Task directions:
Would you go through the records below and copy each line with the string "parts"?

Supplied entries:

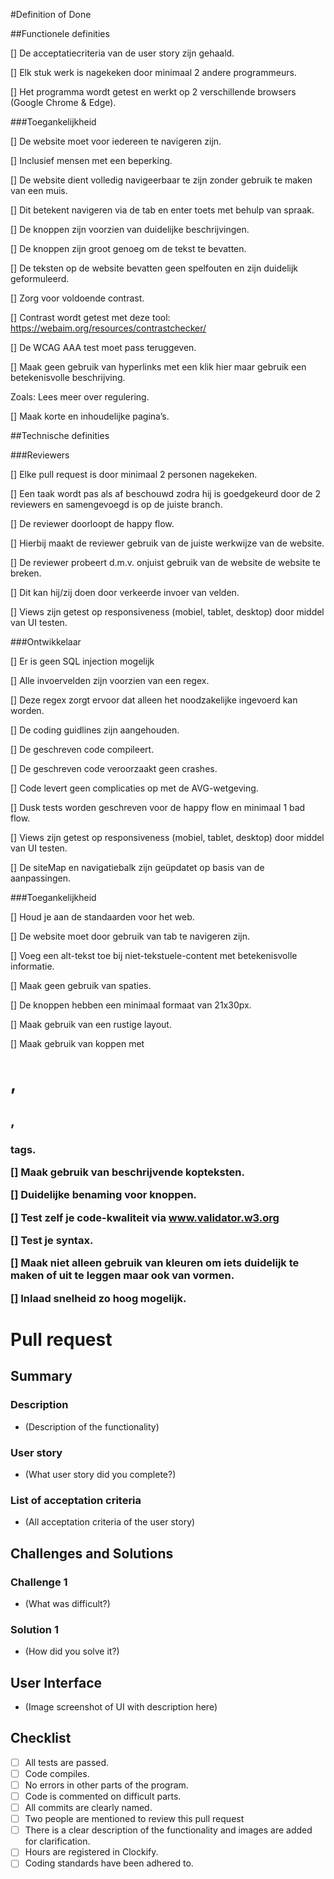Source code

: #Definition of Done

##Functionele definities 

[] De acceptatiecriteria van de user story zijn gehaald. 

[] Elk stuk werk is nagekeken door minimaal 2 andere programmeurs. 

[] Het programma wordt getest en werkt op 2 verschillende browsers (Google Chrome & Edge). 

###Toegankelijkheid 

[] De website moet voor iedereen te navigeren zijn. 

[] Inclusief mensen met een beperking. 

[] De website dient volledig navigeerbaar te zijn zonder gebruik te maken van een muis. 

[] Dit betekent navigeren via de tab en enter toets met behulp van spraak. 

[] De knoppen zijn voorzien van duidelijke beschrijvingen. 

[] De knoppen zijn groot genoeg om de tekst te bevatten. 

[] De teksten op de website bevatten geen spelfouten en zijn duidelijk geformuleerd. 

[] Zorg voor voldoende contrast. 

[] Contrast wordt getest met deze tool: https://webaim.org/resources/contrastchecker/  

[] De WCAG AAA test moet pass teruggeven. 

[] Maak geen gebruik van hyperlinks met een klik hier maar gebruik een betekenisvolle beschrijving.  

Zoals: Lees meer over regulering. 

[] Maak korte en inhoudelijke pagina’s. 

##Technische definities 

###Reviewers 

[] Elke pull request is door minimaal 2 personen nagekeken. 

[] Een taak wordt pas als af beschouwd zodra hij is goedgekeurd door de 2 reviewers en samengevoegd is op de juiste branch. 

[] De reviewer doorloopt de happy flow. 

[] Hierbij maakt de reviewer gebruik van de juiste werkwijze van de website. 

[] De reviewer probeert d.m.v. onjuist gebruik van de website de website te breken. 

[] Dit kan hij/zij doen door verkeerde invoer van velden. 

[] Views zijn getest op responsiveness (mobiel, tablet, desktop) door middel van UI testen. 

###Ontwikkelaar 

[] Er is geen SQL injection mogelijk  

[] Alle invoervelden zijn voorzien van een regex. 

[] Deze regex zorgt ervoor dat alleen het noodzakelijke ingevoerd kan worden. 

[] De coding guidlines zijn aangehouden. 

[] De geschreven code compileert. 

[] De geschreven code veroorzaakt geen crashes. 

[] Code levert geen complicaties op met de AVG-wetgeving. 

[] Dusk tests worden geschreven voor de happy flow en minimaal 1 bad flow. 

[] Views zijn getest op responsiveness (mobiel, tablet, desktop) door middel van UI testen. 

[] De siteMap en navigatiebalk zijn geüpdatet op basis van de aanpassingen. 

###Toegankelijkheid 

[] Houd je aan de standaarden voor het web. 

[] De website moet door gebruik van tab te navigeren zijn. 

[] Voeg een alt-tekst toe bij niet-tekstuele-content met betekenisvolle informatie. 

[] Maak geen gebruik van spaties. 

[] De knoppen hebben een minimaal formaat van 21x30px. 

[] Maak gebruik van een rustige layout. 

[] Maak gebruik van koppen met <h1>, <h2>, <h3> tags. 

[] Maak gebruik van beschrijvende kopteksten. 

[] Duidelijke benaming voor knoppen. 

[] Test zelf je code-kwaliteit via www.validator.w3.org  

[] Test je syntax. 

[] Maak niet alleen gebruik van kleuren om iets duidelijk te maken of uit te leggen maar ook van vormen.  

[] Inlaad snelheid zo hoog mogelijk. 


# Pull request

## Summary

### Description

- (Description of the functionality)

### User story 

- (What user story did you complete?)

### List of acceptation criteria

- (All acceptation criteria of the user story)

## Challenges and Solutions

### Challenge 1

- (What was difficult?)

### Solution 1

- (How did you solve it?)

## User Interface

- (Image screenshot of UI with description here)

## Checklist

- [ ] All tests are passed.
- [ ] Code compiles.
- [ ] No errors in other parts of the program.
- [ ] Code is commented on difficult parts.
- [ ] All commits are clearly named.
- [ ] Two people are mentioned to review this pull request
- [ ] There is a clear description of the functionality and images are added for clarification.
- [ ] Hours are registered in Clockify.
- [ ] Coding standards have been adhered to.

Exercise response:
- [ ] No errors in other parts of the program.
- [ ] Code is commented on difficult parts.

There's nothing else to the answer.